PennWell acquires Fire Apparatus Magazine

PennWell Corporation, a diversified global media and information company, has acquired Fire Apparatus & Emergency Equipment magazine and the website FireMagazine.com.  Financial terms of the sale were not disclosed.

Fire Apparatus & Emergency Equipment, founded in 1996 in Tunbridge, Vermont by C. Peter and Kathryn Jorgensen under the company name Fire Apparatus, LLC, is a leading source of information about fire apparatus-related products. Published monthly for a North American readership of 35,000, Fire Apparatus & Emergency Equipment caters to fire chiefs, purchasing and finance committees, trustees, commissioners and other fire professionals who buy trucks, tools, turnout gear and firefighting equipment. They read Fire Apparatus and the monthly Fire Apparatus eNewsletter for news and insight to make well-informed buying decisions.

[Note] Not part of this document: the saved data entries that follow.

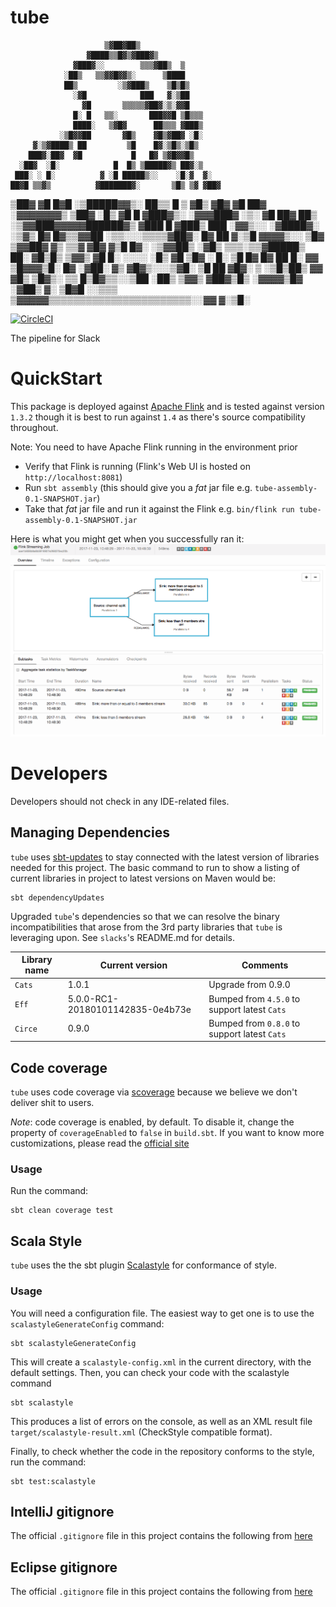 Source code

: # tube

                         ▒▓██▓██▒
                     ▓████▒▒█▓▒▓███▓▒
                  ▓███▓░░        ▒▒▒▓██▒  ▒
                ░██▒   ▒▒▓▓█▓▓▒░      ▒████
                ██▒         ░▒▓███▒    ▒█▒█▒
                  ░▓█            ███   ▓░▒██
                    ▓█       ▒▒▒▒▒▓██▓░▒░▓▓█
                  █░ █   ▒▒░       ███▓▓█ ▒█▒▒▒
                  ████░   ▒▓█▓      ██▒▒▒ ▓███▒
               ░▒█▓▓██       ▓█▒    ▓█▒▓██▓ ░█░
         ▓░▒▓████▒ ██         ▒█    █▓░▒█▒░▒█▒
        ███▓░██▓  ▓█           █   █▓ ▒▓█▓▓█▒
      ░██▓  ░█░            █  █▒ ▒█████▓▒ ██▓░▒
     ███░ ░ █░          ▓ ░█ █████▒░░    ░█░▓  ▓░
    ██▓█ ▒▒▓▒          ▓███████▓░       ▒█▒ ▒▓ ▓██▓
 ▒██▓ ▓█ █▓█       ░▒█████▓▓▒░         ██▒▒  █ ▒  ▓█▒
 ▓█▓  ▓█ ██▓ ░▓▓▓▓▓▓▓▒              ▒██▓           ░█▒
 ▓█    █ ▓███▓▒░              ░▓▓▓███▓          ░▒░ ▓█
 ██▓    ██▒    ░▒▓▓███▓▓▓▓▓██████▓▒            ▓███  █
▓███▒ ███   ░▓▓▒░░   ░▓████▓░                  ░▒▓▒  █▓
█▓▒▒▓▓██  ░▒▒░░░▒▒▒▒▓██▓░                            █▓
██ ▓░▒█   ▓▓▓▓▒░░  ▒█▓       ▒▓▓██▓    ▓▒          ▒▒▓
▓█▓ ▓▒█  █▓░  ░▒▓▓██▒            ░▓█▒   ▒▒▒░▒▒▓█████▒
 ██░ ▓█▒█▒  ▒▓▓▒  ▓█                █░      ░░░░   ░█▒
 ▓█   ▒█▓   ░     █░                ▒█              █▓
  █▓   ██         █░                 ▓▓        ▒█▓▓▓▒█░
   █▓ ░▓██░       ▓▒                  ▓█▓▒░░░▒▓█░    ▒█
    ██   ▓█▓░      ▒                    ░▒█▒██▒      ▓▓
     ▓█▒   ▒█▓▒░                         ▒▒ █▒█▓▒▒░░▒██
      ░██▒    ▒▓▓▒                     ▓██▓▒█▒ ░▓▓▓▓▒█▓
        ░▓██▒                          ▓░  ▒█▓█  ░░▒▒▒
            ▒▓▓▓▓▓▒▒▒▒▒▒▒▒▒▒▒▒▒▒▒▒▒▒▒▒▒▒▒░░▓▓  ▓░▒█░

[![CircleCI](https://circleci.com/gh/nugit/tube/tree/master.svg?style=svg)](https://circleci.com/gh/nugit/tube/tree/master)

The pipeline for Slack 

# QuickStart

This package is deployed against [Apache Flink](http://flink.apache.org) and is
tested against version `1.3.2` though it is best to run against `1.4` as
there's source compatibility throughout.

Note: You need to have Apache Flink running in the environment prior 

- Verify that Flink is running (Flink's Web UI is hosted on `http://localhost:8081`)
- Run `sbt assembly` (this should give you a _fat_ jar file e.g.
  `tube-assembly-0.1-SNAPSHOT.jar`)
- Take that _fat_ jar file and run it against the Flink e.g. `bin/flink run
  tube-assembly-0.1-SNAPSHOT.jar`

Here is what you might get when you successfully ran it:
![Screen to Tube running against Flink](./images/tube_on_flink.png)

# Developers

Developers should not check in any IDE-related files.

## Managing Dependencies

`tube` uses [sbt-updates](https://github.com/rtimush/sbt-updates) to stay connected with the latest version of
libraries needed for this project. The basic command to run to show a listing
of current libraries in project to latest versions on Maven would be:
```
sbt dependencyUpdates
```

Upgraded `tube`'s dependencies so that we can resolve the binary incompatibilities that arose from the 3rd party libraries that `tube` is leveraging upon. See `slacks`'s README.md for details.

Library name | Current version | Comments
-------------| ----------------|----------
`Cats`       | 1.0.1           | Upgrade from 0.9.0
`Eff`        | 5.0.0-RC1-20180101142835-0e4b73e| Bumped from `4.5.0` to support latest `Cats`
`Circe`      | 0.9.0 | Bumped from `0.8.0` to support latest `Cats`

## Code coverage 

`tube` uses code coverage via [scoverage](https://github.com/scoverage/sbt-scoverage) because we believe we don't deliver shit to users.

*Note*: code coverage is enabled, by default. To disable it, change the
property of `coverageEnabled` to `false` in `build.sbt`. If you want to know
more customizations, please read the [official site](https://github.com/scoverage/sbt-scoverage)

### Usage

Run the command:
```
sbt clean coverage test
```

## Scala Style

`tube` uses the the sbt plugin [Scalastyle](http://www.scalastyle.org/sbt.html) for conformance of style. 

### Usage

You will need a configuration file. The easiest way to get one is to use the `scalastyleGenerateConfig` command:
```
sbt scalastyleGenerateConfig
```
This will create a `scalastyle-config.xml` in the current directory, with the default settings. Then, you can check your code with the scalastyle command
```
sbt scalastyle
```
This produces a list of errors on the console, as well as an XML result file `target/scalastyle-result.xml` (CheckStyle compatible format).

Finally, to check whether the code in the repository conforms to the style, run
the command:
```
sbt test:scalastyle
```

## IntelliJ gitignore

The official `.gitignore` file in this project contains the following from
[here](https://github.com/github/gitignore/blob/master/Global/JetBrains.gitignore)

## Eclipse gitignore

The official `.gitignore` file in this project contains the following from 
[here](https://github.com/github/gitignore/blob/master/Global/Eclipse.gitignore)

PennWell President and Chief Executive Officer Robert F. Biolchini said, “PennWell is pleased to expand our fire portfolio with this outstanding publication and website, which provides us a vertical extension focused on equipment and apparatus.  Since 1996 Kathryn Jorgensen and her late husband Peter Jorgensen have built their company based on editorial excellence and a strong industry reputation.  Fire Apparatus offers a perfect fit with PennWell as we celebrate our own centennial anniversary this year.”

Fire Apparatus, LLC President Kathryn Jorgensen will assist with the transition and expressed her confidence in PennWell as the best home for the future growth of the publication and website. “My goal in selling Fire Apparatus was to find a publisher who would continue and strengthen the magazine that my husband founded.  I am very pleased that PennWell, which has an excellent reputation in the fire service and in providing information to multiple global markets, will do that,” she said.

PennWell will manage the business from its headquarters in Tulsa under Lyle Hoyt, senior vice president responsible for PennWell’s Dental and Fire Groups. Current Fire Apparatus publisher and sales manager Bob Kelly and editor-in-chief Lyn Bixby will continue in those roles under PennWell.